Mass killings have become a way of life in Darfur, Congo and other countries in Africa. Unfair elections and protests against it, led to the death of at least 70 people in Iran in 2009. Myanmar, ruled by a regime that cannot be called anything less than tyrannical, blocked international assistance for 2.4 million people affected by Cyclone Nargis. China continues to be the world's leading executioner, increasing suppression of journalists, human rights activists and ethnic minorities during the Beijing Olympics. Saudi Arabia arrests any political dissenter, continues to be a strong believer in capital punishment, and curbs rights of migrants and women. President Obama, vowed in his first week of office to close down the Guantanamo Bay military prison (which in his words does not adhere to the U.S. standards of human and civil rights). That was in 2008. Till date, no such move has been made.
The list of violations can and will be an extremely long one. Under spotlights, that emphasize every wrinkle, the international community continues to live, an appallingly ignorant life. While a couple of years of economic turmoil had the world media leading sleepless nights, years of human abuse seem to be worthy of hardly any news space.
Non-governmental agencies that were created to report gross violation of basic human rights and keep in check anti-democracy nations, are today alleged accomplices. In early 2009, the Wall Street Journal exposed officials from Human Rights Watch raising funds in Saudi Arabia, by indulging in Israel bashing, paying absolutely no attention to the abuse of human rights, so prevalent in the country they were visiting. A number of agencies insist on focusing on western powers and their constant infractions of other nations, while sidelining state-sponsored terrorism.

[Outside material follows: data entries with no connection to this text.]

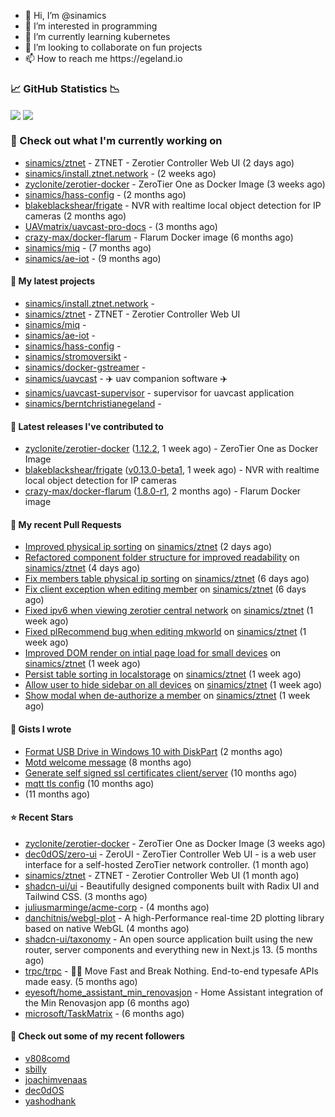 <p align="center">
  <ul>
    <li>👋 Hi, I’m @sinamics</li>
    <li>👀 I’m interested in programming</li>
    <li>🌱 I’m currently learning kubernetes</li>
    <li>💞️ I’m looking to collaborate on fun projects</li>
    <li>📫 How to reach me https://egeland.io</li>
  </ul>
</p>

### 📈 GitHub Statistics 📉
<img align="center" src="https://github-readme-stats-ten-xi-55.vercel.app/api?username=sinamics&show_icons=true&theme=tokyonight" />
<img align="center" src="https://github-readme-stats-ten-xi-55.vercel.app/api/top-langs/?username=sinamics&theme=tokyonight&layout=compact" />

### 👷 Check out what I'm currently working on

- [sinamics/ztnet](https://github.com/sinamics/ztnet) - ZTNET - Zerotier Controller Web UI (2 days ago)
- [sinamics/install.ztnet.network](https://github.com/sinamics/install.ztnet.network) -  (2 weeks ago)
- [zyclonite/zerotier-docker](https://github.com/zyclonite/zerotier-docker) - ZeroTier One as Docker Image (3 weeks ago)
- [sinamics/hass-config](https://github.com/sinamics/hass-config) -  (2 months ago)
- [blakeblackshear/frigate](https://github.com/blakeblackshear/frigate) - NVR with realtime local object detection for IP cameras (2 months ago)
- [UAVmatrix/uavcast-pro-docs](https://github.com/UAVmatrix/uavcast-pro-docs) -  (3 months ago)
- [crazy-max/docker-flarum](https://github.com/crazy-max/docker-flarum) - Flarum Docker image (6 months ago)
- [sinamics/miq](https://github.com/sinamics/miq) -  (7 months ago)
- [sinamics/ae-iot](https://github.com/sinamics/ae-iot) -  (9 months ago)

#### 🌱 My latest projects

- [sinamics/install.ztnet.network](https://github.com/sinamics/install.ztnet.network) - 
- [sinamics/ztnet](https://github.com/sinamics/ztnet) - ZTNET - Zerotier Controller Web UI
- [sinamics/miq](https://github.com/sinamics/miq) - 
- [sinamics/ae-iot](https://github.com/sinamics/ae-iot) - 
- [sinamics/hass-config](https://github.com/sinamics/hass-config) - 
- [sinamics/stromoversikt](https://github.com/sinamics/stromoversikt) - 
- [sinamics/docker-gstreamer](https://github.com/sinamics/docker-gstreamer) - 
- [sinamics/uavcast](https://github.com/sinamics/uavcast) - ✈️ uav companion software ✈️
- [sinamics/uavcast-supervisor](https://github.com/sinamics/uavcast-supervisor) - supervisor for uavcast application
- [sinamics/berntchristianegeland](https://github.com/sinamics/berntchristianegeland) - 

#### 🔭 Latest releases I've contributed to

- [zyclonite/zerotier-docker](https://github.com/zyclonite/zerotier-docker) ([1.12.2](https://github.com/zyclonite/zerotier-docker/releases/tag/1.12.2), 1 week ago) - ZeroTier One as Docker Image
- [blakeblackshear/frigate](https://github.com/blakeblackshear/frigate) ([v0.13.0-beta1](https://github.com/blakeblackshear/frigate/releases/tag/v0.13.0-beta1), 1 week ago) - NVR with realtime local object detection for IP cameras
- [crazy-max/docker-flarum](https://github.com/crazy-max/docker-flarum) ([1.8.0-r1](https://github.com/crazy-max/docker-flarum/releases/tag/1.8.0-r1), 2 months ago) - Flarum Docker image

#### 🔨 My recent Pull Requests

- [Improved physical ip sorting](https://github.com/sinamics/ztnet/pull/152) on [sinamics/ztnet](https://github.com/sinamics/ztnet) (2 days ago)
- [Refactored component folder structure for improved readability](https://github.com/sinamics/ztnet/pull/151) on [sinamics/ztnet](https://github.com/sinamics/ztnet) (4 days ago)
- [Fix members table physical ip sorting](https://github.com/sinamics/ztnet/pull/149) on [sinamics/ztnet](https://github.com/sinamics/ztnet) (6 days ago)
- [Fix client exception when editing member](https://github.com/sinamics/ztnet/pull/148) on [sinamics/ztnet](https://github.com/sinamics/ztnet) (6 days ago)
- [Fixed ipv6 when viewing zerotier central network](https://github.com/sinamics/ztnet/pull/144) on [sinamics/ztnet](https://github.com/sinamics/ztnet) (1 week ago)
- [Fixed plRecommend bug when editing mkworld](https://github.com/sinamics/ztnet/pull/143) on [sinamics/ztnet](https://github.com/sinamics/ztnet) (1 week ago)
- [Improved DOM render on intial page load for small devices](https://github.com/sinamics/ztnet/pull/141) on [sinamics/ztnet](https://github.com/sinamics/ztnet) (1 week ago)
- [Persist table sorting in localstorage](https://github.com/sinamics/ztnet/pull/140) on [sinamics/ztnet](https://github.com/sinamics/ztnet) (1 week ago)
- [Allow user to hide sidebar on all devices](https://github.com/sinamics/ztnet/pull/138) on [sinamics/ztnet](https://github.com/sinamics/ztnet) (1 week ago)
- [Show modal when de-authorize a member](https://github.com/sinamics/ztnet/pull/137) on [sinamics/ztnet](https://github.com/sinamics/ztnet) (1 week ago)

#### 📓 Gists I wrote

- [Format USB Drive in Windows 10 with DiskPart](https://gist.github.com/8aa001b3dbe040e07917665b6a8f59c4) (2 months ago)
- [Motd welcome message](https://gist.github.com/d1f96f39b797ccb2eba6e8bd539510bc) (8 months ago)
- [Generate self signed ssl certificates client/server](https://gist.github.com/4ecdb293851b7018a715f4186ffa1e79) (10 months ago)
- [mqtt tls config](https://gist.github.com/20d325a3d7d8d9db4c657737f93aac99) (10 months ago)
- [](https://gist.github.com/2dce8bf46e2de3f3fb642bc342d9f5a2) (11 months ago)

#### ⭐ Recent Stars

- [zyclonite/zerotier-docker](https://github.com/zyclonite/zerotier-docker) - ZeroTier One as Docker Image (3 weeks ago)
- [dec0dOS/zero-ui](https://github.com/dec0dOS/zero-ui) - ZeroUI - ZeroTier Controller Web UI - is a web user interface for a self-hosted ZeroTier network controller. (1 month ago)
- [sinamics/ztnet](https://github.com/sinamics/ztnet) - ZTNET - Zerotier Controller Web UI (1 month ago)
- [shadcn-ui/ui](https://github.com/shadcn-ui/ui) - Beautifully designed components built with Radix UI and Tailwind CSS. (3 months ago)
- [juliusmarminge/acme-corp](https://github.com/juliusmarminge/acme-corp) -  (4 months ago)
- [danchitnis/webgl-plot](https://github.com/danchitnis/webgl-plot) - A high-Performance real-time 2D plotting library based on native WebGL (4 months ago)
- [shadcn-ui/taxonomy](https://github.com/shadcn-ui/taxonomy) - An open source application built using the new router, server components and everything new in Next.js 13. (5 months ago)
- [trpc/trpc](https://github.com/trpc/trpc) - 🧙‍♀️  Move Fast and Break Nothing. End-to-end typesafe APIs made easy.  (5 months ago)
- [eyesoft/home_assistant_min_renovasjon](https://github.com/eyesoft/home_assistant_min_renovasjon) - Home Assistant integration of the Min Renovasjon app (6 months ago)
- [microsoft/TaskMatrix](https://github.com/microsoft/TaskMatrix) -  (6 months ago)

#### 👯 Check out some of my recent followers

- [v808comd](https://github.com/v808comd)
- [sbilly](https://github.com/sbilly)
- [joachimvenaas](https://github.com/joachimvenaas)
- [dec0dOS](https://github.com/dec0dOS)
- [yashodhank](https://github.com/yashodhank)
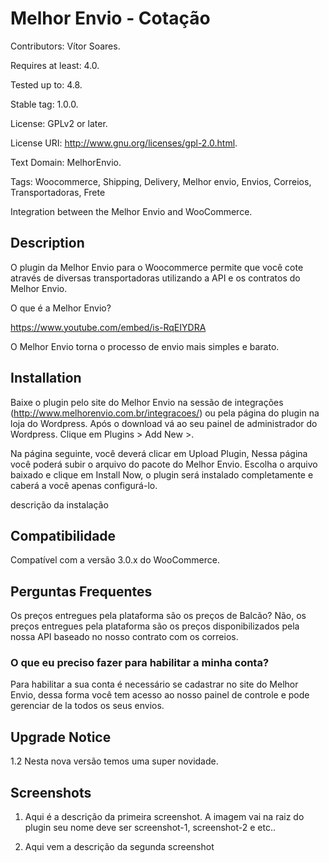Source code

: # Melhor Envio - Cotação
Contributors: Vítor Soares.

Requires at least: 4.0.

Tested up to: 4.8.

Stable tag: 1.0.0.

License: GPLv2 or later.

License URI: http://www.gnu.org/licenses/gpl-2.0.html.

Text Domain: MelhorEnvio.

Tags: Woocommerce, Shipping, Delivery, Melhor envio, Envios, Correios, Transportadoras, Frete

Integration between the Melhor Envio and WooCommerce.

## Description
O plugin da Melhor Envio para o Woocommerce permite que você cote através de diversas transportadoras utilizando a API e os contratos do Melhor Envio.

O que é a Melhor Envio?

https://www.youtube.com/embed/is-RqEIYDRA

O Melhor Envio torna o processo de envio mais simples e barato.

## Installation
Baixe o plugin pelo site do Melhor Envio na sessão de integrações (http://www.melhorenvio.com.br/integracoes/) ou pela página do plugin na loja do Wordpress. Após o download vá ao seu painel de administrador do Wordpress. Clique em Plugins > Add New >.

 Na página seguinte, você deverá clicar em Upload Plugin, Nessa página você poderá subir o arquivo do pacote do Melhor Envio. Escolha o arquivo baixado e clique em Install Now, o plugin será instalado completamente e caberá a você apenas configurá-lo.

descrição da instalação

## Compatibilidade

Compatível com a versão 3.0.x do WooCommerce.

## Perguntas Frequentes
Os preços entregues pela plataforma são os preços de Balcão? Não, os preços entregues pela plataforma são os preços disponibilizados pela nossa API baseado no nosso contrato com os correios.

### O que eu preciso fazer para habilitar a minha conta?
Para habilitar a sua conta é necessário se cadastrar no site do Melhor Envio, dessa forma você tem acesso ao nosso painel de controle e pode gerenciar de la todos os seus envios.

## Upgrade Notice

1.2 Nesta nova versão temos uma super novidade.

## Screenshots

1. Aqui é a descrição da primeira screenshot. A imagem vai na raiz do plugin seu nome deve ser screenshot-1, screenshot-2 e etc..

2. Aqui vem a descrição da segunda screenshot

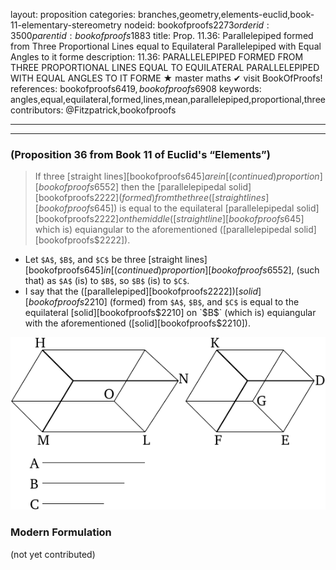 layout: proposition
categories: branches,geometry,elements-euclid,book-11-elementary-stereometry
nodeid: bookofproofs$2273
orderid: 3500
parentid: bookofproofs$1883
title: Prop. 11.36: Parallelepiped formed from Three Proportional Lines equal to Equilateral Parallelepiped with Equal Angles to it forme
description: 11.36: PARALLELEPIPED FORMED FROM THREE PROPORTIONAL LINES EQUAL TO EQUILATERAL PARALLELEPIPED WITH EQUAL ANGLES TO IT FORME &#9733; master maths &#10004; visit BookOfProofs!
references: bookofproofs$6419,bookofproofs$6908
keywords: angles,equal,equilateral,formed,lines,mean,parallelepiped,proportional,three
contributors: @Fitzpatrick,bookofproofs


---


---

### (Proposition 36 from Book 11 of Euclid's “Elements”)

> If three [straight lines][bookofproofs$645] are in [ (continued) proportion][bookofproofs$6552] then the [parallelepipedal solid][bookofproofs$2222] (formed) from the three ([straight lines][bookofproofs$645]) is equal to the equilateral [parallelepipedal solid][bookofproofs$2222] on the middle ([straight line][bookofproofs$645] which is) equiangular to the aforementioned ([parallelepipedal solid][bookofproofs$2222]).
* Let `$A$`, `$B$`, and `$C$` be three [straight lines][bookofproofs$645] in [ (continued) proportion][bookofproofs$6552], (such that) as `$A$` (is) to `$B$`, so `$B$` (is) to `$C$`.
* I say that the ([parallelepiped][bookofproofs$2222]) [solid][bookofproofs$2210] (formed) from `$A$`, `$B$`, and `$C$` is equal to the equilateral [solid][bookofproofs$2210] on `$B$` (which is) equiangular with the aforementioned ([solid][bookofproofs$2210]).

![fig36e](https://github.com/bookofproofs/bookofproofs.github.io/blob/main/_sources/_assets/images/euclid/Book11/fig36e.png?raw=true)



### Modern Formulation

(not yet contributed)
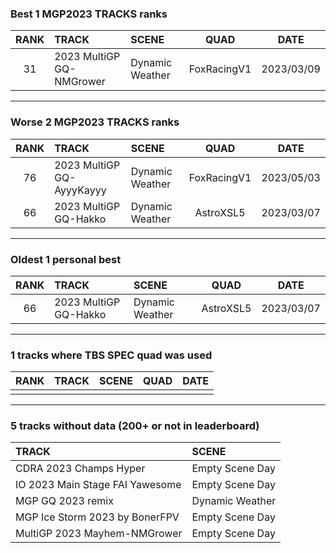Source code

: ### Best 1 MGP2023 TRACKS ranks
|RANK|TRACK|SCENE|QUAD|DATE|
|:---:|:---|:---|:---:|:---:|
|31|2023 MultiGP GQ-NMGrower|Dynamic Weather|FoxRacingV1|2023/03/09|
---
### Worse 2 MGP2023 TRACKS ranks
|RANK|TRACK|SCENE|QUAD|DATE|
|:---:|:---|:---|:---:|:---:|
|76|2023 MultiGP GQ-AyyyKayyy|Dynamic Weather|FoxRacingV1|2023/05/03|
|66|2023 MultiGP GQ-Hakko|Dynamic Weather|AstroXSL5|2023/03/07|
---
### Oldest 1 personal best
|RANK|TRACK|SCENE|QUAD|DATE|
|:---:|:---|:---|:---:|:---:|
|66|2023 MultiGP GQ-Hakko|Dynamic Weather|AstroXSL5|2023/03/07|
---
### 1 tracks where TBS SPEC quad was used
|RANK|TRACK|SCENE|QUAD|DATE|
|:---:|:---|:---|:---:|:---:|
||||||
---
### 5 tracks without data (200+ or not in leaderboard)
|TRACK|SCENE|
|:---|:---|
|CDRA 2023  Champs Hyper|Empty Scene Day|
|IO 2023 Main Stage FAI Yawesome|Empty Scene Day|
|MGP GQ 2023 remix|Dynamic Weather|
|MGP Ice Storm 2023 by BonerFPV|Empty Scene Day|
|MultiGP 2023 Mayhem-NMGrower|Empty Scene Day|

Which is why I ask this question. Is it right to celebrate something, that to a large extent remains underachieved? Isn't keeping quiet in the face of violations a bigger crime than taking away human rights? Is it permissible for financiers from anti-human rights countries to be the saviors of human rights organizations? Maybe not. Maybe what we need is a recruitment advertisement - Wanted Superhero to Fight Evil.